In the present invention, the tire tread rubber composition which can simultaneously improve the environment-friendly fuel efficiency, braking performance and abrasion resistance through the use of styrene butadiene rubber containing eco-friendly oil, the application of the optimum ratio of the vulcanization accelerator and the use of the eco-friendly vulcanization accelerator. Can be obtained.

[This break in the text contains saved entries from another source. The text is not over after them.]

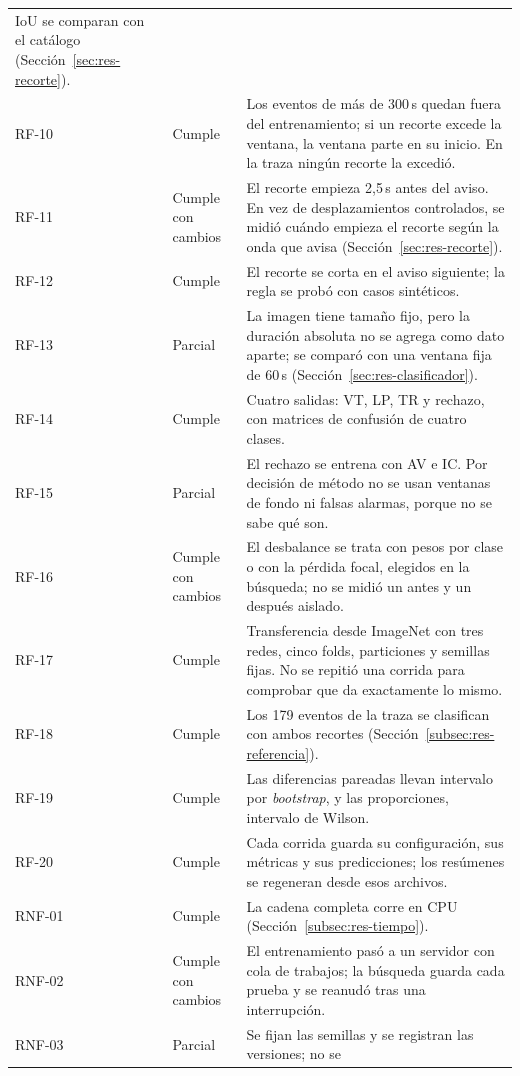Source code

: {\begin{longtable}{>{\raggedright\arraybackslash}p{1.4cm}>{\raggedright\arraybackslash}p{2.2cm}>{\raggedright\arraybackslash}p{8.8cm}}
IoU se comparan con el catálogo (Sección~\ref{sec:res-recorte}). \\
RF-10 & Cumple & Los eventos de más de 300\,s quedan fuera del entrenamiento;
si un recorte excede la ventana, la ventana parte en su inicio. En la traza
ningún recorte la excedió. \\
RF-11 & Cumple con cambios & El recorte empieza 2,5\,s antes del aviso. En vez
de desplazamientos controlados, se midió cuándo empieza el recorte según la
onda que avisa (Sección~\ref{sec:res-recorte}). \\
RF-12 & Cumple & El recorte se corta en el aviso siguiente; la regla se probó
con casos sintéticos. \\
RF-13 & Parcial & La imagen tiene tamaño fijo, pero la duración absoluta no se
agrega como dato aparte; se comparó con una ventana fija de 60\,s
(Sección~\ref{sec:res-clasificador}). \\
RF-14 & Cumple & Cuatro salidas: VT, LP, TR y rechazo, con matrices de
confusión de cuatro clases. \\
RF-15 & Parcial & El rechazo se entrena con AV e IC. Por decisión de método no
se usan ventanas de fondo ni falsas alarmas, porque no se sabe qué son. \\
RF-16 & Cumple con cambios & El desbalance se trata con pesos por clase o con
la pérdida focal, elegidos en la búsqueda; no se midió un antes y un después
aislado. \\
RF-17 & Cumple & Transferencia desde ImageNet con tres redes, cinco folds,
particiones y semillas fijas. No se repitió una corrida para comprobar que da
exactamente lo mismo. \\
RF-18 & Cumple & Los 179 eventos de la traza se clasifican con ambos recortes
(Sección~\ref{subsec:res-referencia}). \\
RF-19 & Cumple & Las diferencias pareadas llevan intervalo por
\emph{bootstrap}, y las proporciones, intervalo de Wilson. \\
RF-20 & Cumple & Cada corrida guarda su configuración, sus métricas y sus
predicciones; los resúmenes se regeneran desde esos archivos. \\
\midrule
RNF-01 & Cumple & La cadena completa corre en CPU
(Sección~\ref{subsec:res-tiempo}). \\
RNF-02 & Cumple con cambios & El entrenamiento pasó a un servidor con cola de
trabajos; la búsqueda guarda cada prueba y se reanudó tras una
interrupción. \\
RNF-03 & Parcial & Se fijan las semillas y se registran las versiones; no se

\end{longtable}}
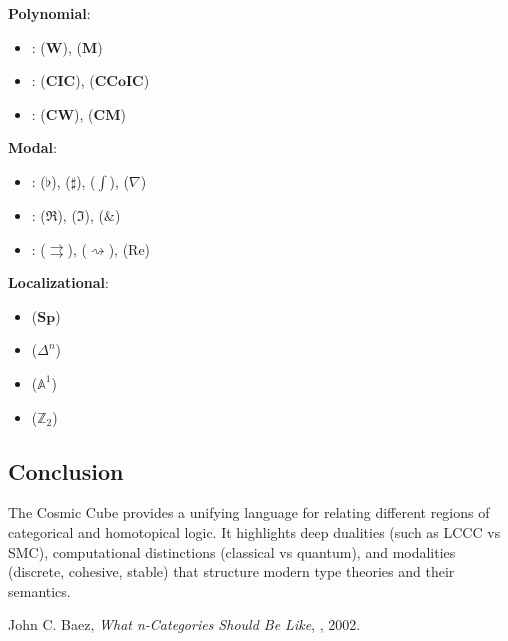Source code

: \documentclass{article}
\begin{document}
\noindent \textbf{Polynomial}:
\begin{itemize}
\item {}:  ($\mathbf{W}$),  ($\mathbf{M}$)
\item {}:  ($\mathbf{CIC}$),  ($\mathbf{CCoIC}$)
\item {}:  ($\mathbf{CW}$),  ($\mathbf{CM}$)
\end{itemize}

\noindent \textbf{Modal}:
\begin{itemize}
\item {}:  ($\flat$),  ($\sharp$),  ($\int$),  ($\nabla$)
\item {}:  ($\Re$),  ($\Im$),  ($\&$)
\item {}:  ($\rightrightarrows$),  ($\rightsquigarrow$),  (Re)
\end{itemize}

\noindent \textbf{Localizational}:
\begin{itemize}
\item {} ($\mathbf{Sp}$)
\item {} ($\mathbb{\Delta}^n$)
\item {} ($\mathbb{A}^1$)
\item {} ($\mathbb{Z}_2$)
\end{itemize}

\subsection{Conclusion}
The Cosmic Cube provides a unifying language for relating different regions
of categorical and homotopical logic. It highlights deep dualities (such as
LCCC vs SMC), computational distinctions (classical vs quantum),
and modalities (discrete, cohesive, stable) that structure modern
type theories and their semantics.

\begin{thebibliography}{9}
 John C. Baez, \emph{What n-Categories Should Be Like}, , 2002.
\end{thebibliography}
\end{document}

Although the preferred embodiments of the present invention have been described in detail above, the scope of the present invention is not limited thereto, and various modifications and improvements of those skilled in the art using the basic concepts of the present invention defined in the following claims are also provided. It belongs to the scope of rights.

Claims (9)

75 to 82 parts by weight of an emulsion polymerization styrene butadiene rubber,
18 to 25 parts by weight of butadiene rubber,
5 to 11 parts by weight of softener,
63 to 79 parts by weight of a filler, and
Contains 0.1 to 1.9 parts by weight of vulcanization accelerator,
The emulsion-polymerized styrene butadiene rubber has a polycyclic aromatic hydrocarbon content of less than 10 mg / kg, a kinematic viscosity of 95 (210 ° F.) or more, 25 to 35 parts by weight of an aromatic component, and 21 to 31 parts by weight of a naphthenic component. And an oil comprising from 39 to 47 parts by weight of a paraffinic component,
The vulcanization accelerator is a rubber composition for a tire tread containing a dithiocarbamic acid and sulfenamide-based vulcanization accelerator having a breaking point of 300 ℃ or more in a weight ratio of 1: 1 to 1:20. The method of claim 1,
The emulsion-polymerized styrene butadiene rubber has a styrene content of 20 to 28% by weight, a vinyl content of butadiene of 15% by weight or more, and a glass transition temperature of -48 to -38 ° C. The method of claim 1,
The said emulsion-polymerized styrene butadiene rubber is a rubber composition for tire treads containing 25-60 weight part of said oil with respect to 100 weight part of rubbery components which comprise an emulsion polymerization styrene butadiene rubber. The method of claim 1,
The butadiene rubber has a weight average molecular weight of 600,000 or more, a molecular weight distribution of 3 to 5, the glass transition temperature is -105 to -108 ℃ rubber composition for tire tread. The method of claim 1,
The softener has a polycyclic aromatic hydrocarbon content of less than 10 mg / kg, kinematic viscosity of 95 (210 ° F) or more, 15 to 25% by weight of the aromatic component in the softener, 27 to 37% by weight of the naphthenic component, And paraffin-based component is 38 to 58% by weight of the rubber composition for tire tread. The method of claim 1,
The filler is a rubber composition for a tire tread having a nitrogen adsorption specific surface area (N ₂ SA) of 90 to 95 m ₂ / g. The method of claim 1,
The dithiocarbamic acid-based vulcanization accelerator comprises dibenzyldithiocarbamic acid zinc, tetrabenzyldithiocarbamic acid zinc, 1,6-bis (N, N-dibenzylthiocarbamodithio) hexane and mixtures thereof. Rubber composition for a tire tread having a boiling point of 300 ° C. or higher with any one selected from the group. delete A tire produced by using the rubber composition for a tire tread according to claim 1.